*Aim of the task*. The answer must consist solely of the lines from the opening line of the entries through the line with "Call for Transparency", transcribed exactly and without any pictures.
--- The input Enclosed Below ---
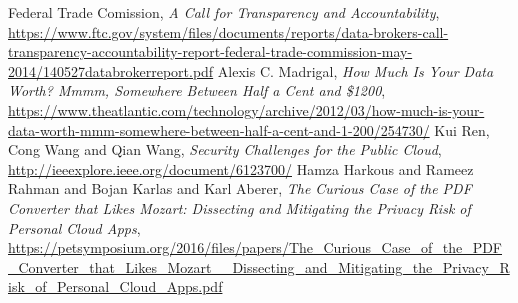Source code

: \documentclass[11pt,twocolumn,a4paper,DIV=calc]{scrartcl}
\begin{document}
\begin{thebibliography}{99}
  Federal Trade Comission, \emph{A Call for Transparency and Accountability}, \url{https://www.ftc.gov/system/files/documents/reports/data-brokers-call-transparency-accountability-report-federal-trade-commission-may-2014/140527databrokerreport.pdf}
  Alexis C. Madrigal, \emph{How Much Is Your Data Worth? Mmmm, Somewhere Between Half a Cent and \$1200}, \url{https://www.theatlantic.com/technology/archive/2012/03/how-much-is-your-data-worth-mmm-somewhere-between-half-a-cent-and-1-200/254730/}
  Kui Ren, Cong Wang and Qian Wang, \emph{Security Challenges for the Public Cloud}, \url{http://ieeexplore.ieee.org/document/6123700/}
  Hamza Harkous and Rameez Rahman and Bojan Karlas and Karl Aberer, \emph{The Curious Case of the PDF Converter that Likes Mozart: Dissecting and Mitigating the Privacy Risk of Personal Cloud Apps}, \url{https://petsymposium.org/2016/files/papers/The\_Curious\_Case\_of\_the\_PDF\_Converter\_that\_Likes\_Mozart\_\_Dissecting\_and\_Mitigating\_the\_Privacy\_Risk\_of\_Personal\_Cloud\_Apps.pdf}
\end{thebibliography}
\end{document}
--- End of Enclosed The input ---
*Written solution*.
Source code

: \documentclass[11pt,twocolumn,a4paper,DIV=calc]{scrartcl}
\begin{document}
\begin{thebibliography}{99}
  Federal Trade Comission, \emph{A Call for Transparency and Accountability}, \url{https://www.ftc.gov/system/files/documents/reports/data-brokers-call-transparency-accountability-report-federal-trade-commission-may-2014/140527databrokerreport.pdf}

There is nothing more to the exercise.